Ada satu orang lagi bersama mereka, Lia. Tetapi perempuan itu memilih untuk sama-sama mengerjakan tugas alih-alih ikut nimbrung dalam pembahasan Bona dan Wynaa.

Orang yang berkacamata biasanya dipandang sebagai murid kutu buku yang ambis, rajin belajar dan hobi baca buku. Bona lain, perempuan itu lebih menyukai nonton drakor, sering melupakan tugas dan hobi menggosip.

"Sebagai bukti, coba kasih tahu kriteria cowok idaman lo," celetuk Bona tidak membiarkan Vrinn lepas begitu saja.

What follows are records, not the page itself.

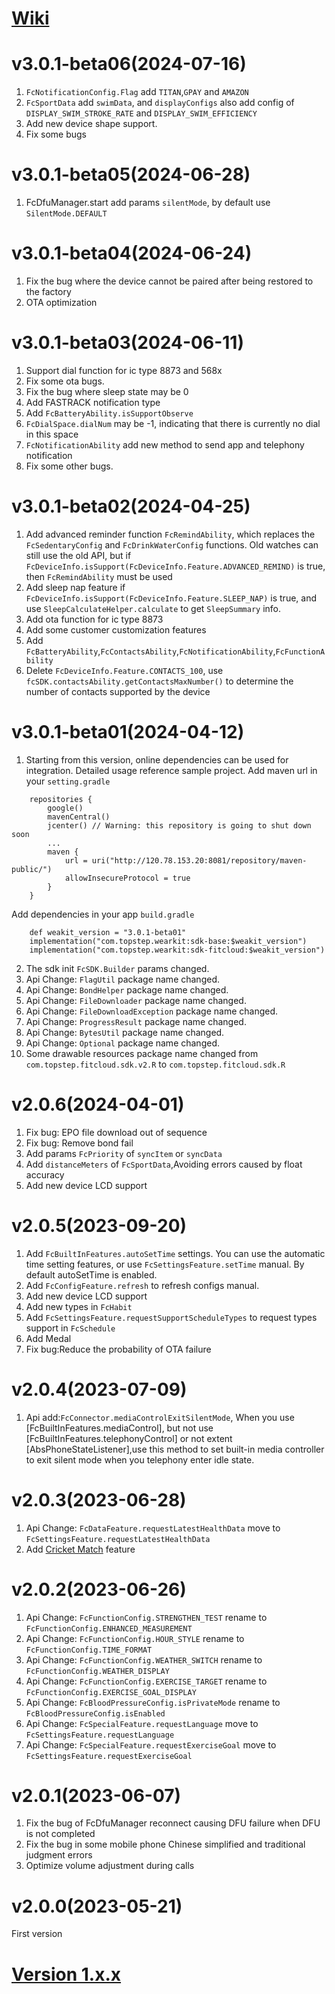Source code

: # [Wiki](https://github.com/htangsmart/FitCloudPro-SDK-Android/wiki)

# v3.0.1-beta06(2024-07-16)
1. `FcNotificationConfig.Flag` add `TITAN`,`GPAY` and `AMAZON`
2. `FcSportData` add `swimData`, and `displayConfigs` also add config of `DISPLAY_SWIM_STROKE_RATE` and `DISPLAY_SWIM_EFFICIENCY`
3. Add new device shape support.
4. Fix some bugs

# v3.0.1-beta05(2024-06-28)
1. FcDfuManager.start add params `silentMode`, by default use `SilentMode.DEFAULT`

# v3.0.1-beta04(2024-06-24)
1. Fix the bug where the device cannot be paired after being restored to the factory
2. OTA optimization

# v3.0.1-beta03(2024-06-11)
1. Support dial function for ic type 8873 and 568x
2. Fix some ota bugs.
3. Fix the bug where sleep state may be 0
4. Add FASTRACK notification type
5. Add `FcBatteryAbility.isSupportObserve` 
6. `FcDialSpace.dialNum` may be -1, indicating that there is currently no dial in this space
7. `FcNotificationAbility` add new method to send app and telephony notification
8. Fix some other bugs.

# v3.0.1-beta02(2024-04-25)
1. Add advanced reminder function `FcRemindAbility`, which replaces the `FcSedentaryConfig` and `FcDrinkWaterConfig` functions. Old watches can still use the old API, but if `FcDeviceInfo.isSupport(FcDeviceInfo.Feature.ADVANCED_REMIND)` is true, then `FcRemindAbility` must be used
2. Add sleep nap feature if `FcDeviceInfo.isSupport(FcDeviceInfo.Feature.SLEEP_NAP)` is true, and use `SleepCalculateHelper.calculate` to get `SleepSummary` info.
3. Add ota function for ic type 8873
4. Add some customer customization features
5. Add `FcBatteryAbility`,`FcContactsAbility`,`FcNotificationAbility`,`FcFunctionAbility`
6. Delete `FcDeviceInfo.Feature.CONTACTS_100`, use `fcSDK.contactsAbility.getContactsMaxNumber()` to determine the number of contacts supported by the device

# v3.0.1-beta01(2024-04-12)
1. Starting from this version, online dependencies can be used for integration. Detailed usage reference sample project.
Add maven url in your `setting.gradle`
```
	repositories {
        google()
        mavenCentral()
        jcenter() // Warning: this repository is going to shut down soon
        ...
        maven {
            url = uri("http://120.78.153.20:8081/repository/maven-public/")
            allowInsecureProtocol = true
        }
    }
```

Add dependencies in your app `build.gradle`
```
    def weakit_version = "3.0.1-beta01"
    implementation("com.topstep.wearkit:sdk-base:$weakit_version")
    implementation("com.topstep.wearkit:sdk-fitcloud:$weakit_version")
```

2. The sdk init `FcSDK.Builder` params changed.
3. Api Change: `FlagUtil` package name changed.
4. Api Change: `BondHelper` package name changed.
5. Api Change: `FileDownloader` package name changed.
6. Api Change: `FileDownloadException` package name changed.
7. Api Change: `ProgressResult` package name changed.
8. Api Change: `BytesUtil` package name changed.
9. Api Change: `Optional` package name changed.
10. Some drawable resources package name changed from `com.topstep.fitcloud.sdk.v2.R` to `com.topstep.fitcloud.sdk.R`

# v2.0.6(2024-04-01)
1. Fix bug: EPO file download out of sequence
2. Fix bug: Remove bond fail
3. Add params `FcPriority` of `syncItem` or `syncData`
4. Add `distanceMeters` of `FcSportData`,Avoiding errors caused by float accuracy
5. Add new device LCD support


# v2.0.5(2023-09-20)
1. Add `FcBuiltInFeatures.autoSetTime` settings. You can use the automatic time setting features, or use `FcSettingsFeature.setTime` manual. By default autoSetTime is enabled.
2. Add `FcConfigFeature.refresh` to refresh configs manual.
3. Add new device LCD support
4. Add new types in `FcHabit`
5. Add `FcSettingsFeature.requestSupportScheduleTypes` to request types support in `FcSchedule`
6. Add Medal
7. Fix bug:Reduce the probability of OTA failure

# v2.0.4(2023-07-09)
1. Api add:`FcConnector.mediaControlExitSilentMode`, When you use [FcBuiltInFeatures.mediaControl], but not use [FcBuiltInFeatures.telephonyControl] or not extent [AbsPhoneStateListener],use this method to set built-in media controller to exit silent mode  when you telephony enter idle state.

# v2.0.3(2023-06-28)
1. Api Change: `FcDataFeature.requestLatestHealthData` move to `FcSettingsFeature.requestLatestHealthData`
2. Add [Cricket Match](https://github.com/htangsmart/FitCloudPro-SDK-Android/wiki/12.Customized-features#cricket-match) feature

# v2.0.2(2023-06-26)

1. Api Change: `FcFunctionConfig.STRENGTHEN_TEST` rename to `FcFunctionConfig.ENHANCED_MEASUREMENT`
2. Api Change: `FcFunctionConfig.HOUR_STYLE` rename to `FcFunctionConfig.TIME_FORMAT`
3. Api Change: `FcFunctionConfig.WEATHER_SWITCH` rename to `FcFunctionConfig.WEATHER_DISPLAY`
4. Api Change: `FcFunctionConfig.EXERCISE_TARGET` rename to `FcFunctionConfig.EXERCISE_GOAL_DISPLAY`
5. Api Change: `FcBloodPressureConfig.isPrivateMode` rename to `FcBloodPressureConfig.isEnabled`
6. Api Change: `FcSpecialFeature.requestLanguage` move to `FcSettingsFeature.requestLanguage`
7. Api Change: `FcSpecialFeature.requestExerciseGoal` move to `FcSettingsFeature.requestExerciseGoal`

# v2.0.1(2023-06-07)

1. Fix the bug of FcDfuManager reconnect causing DFU failure when DFU is not completed
2. Fix the bug in some mobile phone Chinese simplified and traditional judgment errors
3. Optimize volume adjustment during calls

# v2.0.0(2023-05-21)
First version

# [Version 1.x.x](https://github.com/htangsmart/FitCloudPro-SDK-Android/tree/master_v1)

Vrinn terpaksa meninggalkan tugasnya, ia mengetuk-ngetuk pulpen pada meja. Berpikir keras, sebelum tidak pernah ia memikirkan itu. Otaknya menyortir beberapa kriteria yang harus di sebutkan. Mulutnya terbuka ingin memberitahu, tetapi lebih dulu diserobot oleh seseorang.

"Pria kaya raya, lebih tua darinya."

Keempat perempuan itu segera melihat si sumber suara.

"Lingga!" teriak Wynaa, sudah hampir satu bulan tapi sikap Wynaa masih sama, selalu heboh bila ada Lingga. "Gue juga gitu, kok. Omong-omong katanya Lingga itu pernah mundur kelas karena sakit, ya? Pasti Lingga umurnya di atas kami, terus Lingga anak pemilik yayasan pasti kaya. Lingga emang idaman."

Bona menoyor kepala Wynaa, tingkah perempuan itu memang kerap buat malu. "Dia memang gitu, Ngga. Kayaknya lupa minum obat tadi pagi," seloroh Bona yang dihadiahi pelototan tajam dark Wynaa. Mereka kemudian tertawa setelahnya, tidak dengan Vrinn.

Benaknya mendadak tidak enak, apapun yang berhubungan dnegan Lingga selalu bersifat merusak keadaan perasaannya.

"Om-om, sih. Vrinn suka om-om," kata Lingga sambil tertawa.

Bona, Wynaa dan Lia tertawa menganggap perkataan Lingga barusan adalah lelucon biasa. Sedangkan Vrinn bersuara menahan diri untuk tidak kabur dari sana. Tangannya sudah dingin bersamaan dengan irama jantung yang berdetak kencang.

"Iyes, Vrinn memang sukanya om-om. Butuh Sugar Daddy, sebenarnya gue juga mau sih. Males kuliah apalagi kerja gue setelah lulus nanti." Wynaa mengelap jemarinya yang sedikit kotor akibat remahan kerupuk ke tisu. "Lo ada kenalan sugar Daddy nggak, Ngga?" tanyanya meneruskan candaan Lingga.

"Ada." Lingga lalu melihat Vrinn dengan senyum miring. "Bokap gue. Udah cerai, butuh belaian tuh." Laki-laki itu tertawa, kini terdengar begitu getir di telinga Vrinn. Tetapi teman-temannya tidak ada yang menyadari.

Wynaa masih tertawa. "Gila, dark banget candaan lo, Ngga. Tapi boleh juga."

"Iya, Ngga. Ajarin kita untuk meluluhkan bokap lo dong." Bona ikut menimpali, memegang perut karena terlalu bersemangat tertawa perutnya jadi sedikit sakit.

"Tanya Vrinn saja, dia pintar pasti tahu caranya."

Vrinn merasakan tubuhnya gemetaran. Teman-temannya masih menganggap itu candaan, tentu saja Lingga bermaksud menyindir dirinya.